• Edição 145
  • 18 de janeiro de 2007

De Olho na Mídia

Viagem ao planeta célula

O uso de células-tronco já não é ficção científica desde que os protocolos de pesquisa foram implantados. A novidade é que agora os tratamentos que aplicam a terapia celular estão acessíveis aos brasileiros que sofrem de doenças cardíacas, neurológicas, hepáticas, e de cânceres. E o que é melhor: as terapias celulares estão disponíveis tanto na rede privada quanto nos hospitais públicos. Em alguns casos, os procedimentos já ultrapassaram as fases de pesquisa e se consolidaram como alternativa para melhorar a qualidade de vida dos pacientes. Mesmo nas pesquisas em fase inicial os médicos estão bastante otimistas. Em casos de infarto com um forte comprometimento do músculo cardíaco, por exemplo, a terapia celular oferece a oportunidade de regenerar tecidos e recuperar o coração. E abre perspectivas de tratamento, mesmo para quem já tinha perdido a esperança.

Pelo menos 1.200 brasileiros cardíacos podem se beneficiar da injeção de células-tronco.
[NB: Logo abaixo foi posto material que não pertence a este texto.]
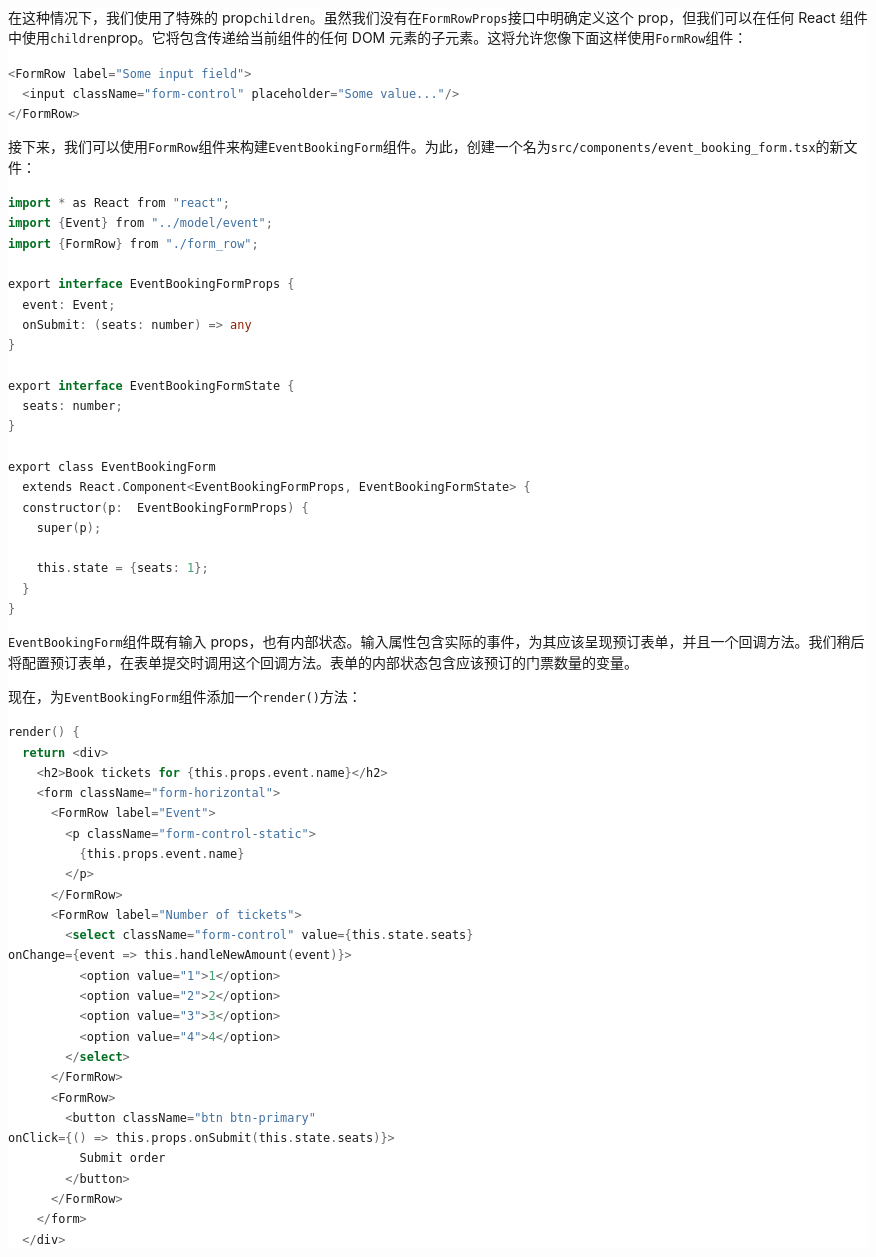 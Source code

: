 在这种情况下，我们使用了特殊的 prop`children`。虽然我们没有在`FormRowProps`接口中明确定义这个 prop，但我们可以在任何 React 组件中使用`children`prop。它将包含传递给当前组件的任何 DOM 元素的子元素。这将允许您像下面这样使用`FormRow`组件：

```go
<FormRow label="Some input field"> 
  <input className="form-control" placeholder="Some value..."/> 
</FormRow> 
```

接下来，我们可以使用`FormRow`组件来构建`EventBookingForm`组件。为此，创建一个名为`src/components/event_booking_form.tsx`的新文件：

```go
import * as React from "react"; 
import {Event} from "../model/event"; 
import {FormRow} from "./form_row"; 

export interface EventBookingFormProps { 
  event: Event; 
  onSubmit: (seats: number) => any 
} 

export interface EventBookingFormState { 
  seats: number; 
} 

export class EventBookingForm
  extends React.Component<EventBookingFormProps, EventBookingFormState> { 
  constructor(p:  EventBookingFormProps) { 
    super(p); 

    this.state = {seats: 1}; 
  } 
} 
```

`EventBookingForm`组件既有输入 props，也有内部状态。输入属性包含实际的事件，为其应该呈现预订表单，并且一个回调方法。我们稍后将配置预订表单，在表单提交时调用这个回调方法。表单的内部状态包含应该预订的门票数量的变量。

现在，为`EventBookingForm`组件添加一个`render()`方法：

```go
render() { 
  return <div> 
    <h2>Book tickets for {this.props.event.name}</h2> 
    <form className="form-horizontal"> 
      <FormRow label="Event"> 
        <p className="form-control-static"> 
          {this.props.event.name} 
        </p> 
      </FormRow> 
      <FormRow label="Number of tickets"> 
        <select className="form-control" value={this.state.seats} 
onChange={event => this.handleNewAmount(event)}> 
          <option value="1">1</option> 
          <option value="2">2</option> 
          <option value="3">3</option> 
          <option value="4">4</option> 
        </select> 
      </FormRow> 
      <FormRow> 
        <button className="btn btn-primary" 
onClick={() => this.props.onSubmit(this.state.seats)}> 
          Submit order 
        </button> 
      </FormRow> 
    </form> 
  </div> 
```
Eles participam do maior protocolo de pesquisa no mundo, que vai avaliar quando este tratamento traz benefícios,como regeneração do músculo do coração. (...)

Na cardiologia, há indícios de que o tratamento celular pode melhorar a condição cardíaca de quem sofreu infarto e de portadores de cardiomiopatia dilatada, cardiopatia isquêmica e doença de Chagas (mau que causa insuficiência cardíaca grave). Para verificar a eficacia e a possibilidade de aplicação da terapia, os ministérios da Saúde e da Ciência e Tecnologia iniciaram o Estudo Multicêntrico Randomizado de terapia Celular em Cardiopatias (EMRTCC).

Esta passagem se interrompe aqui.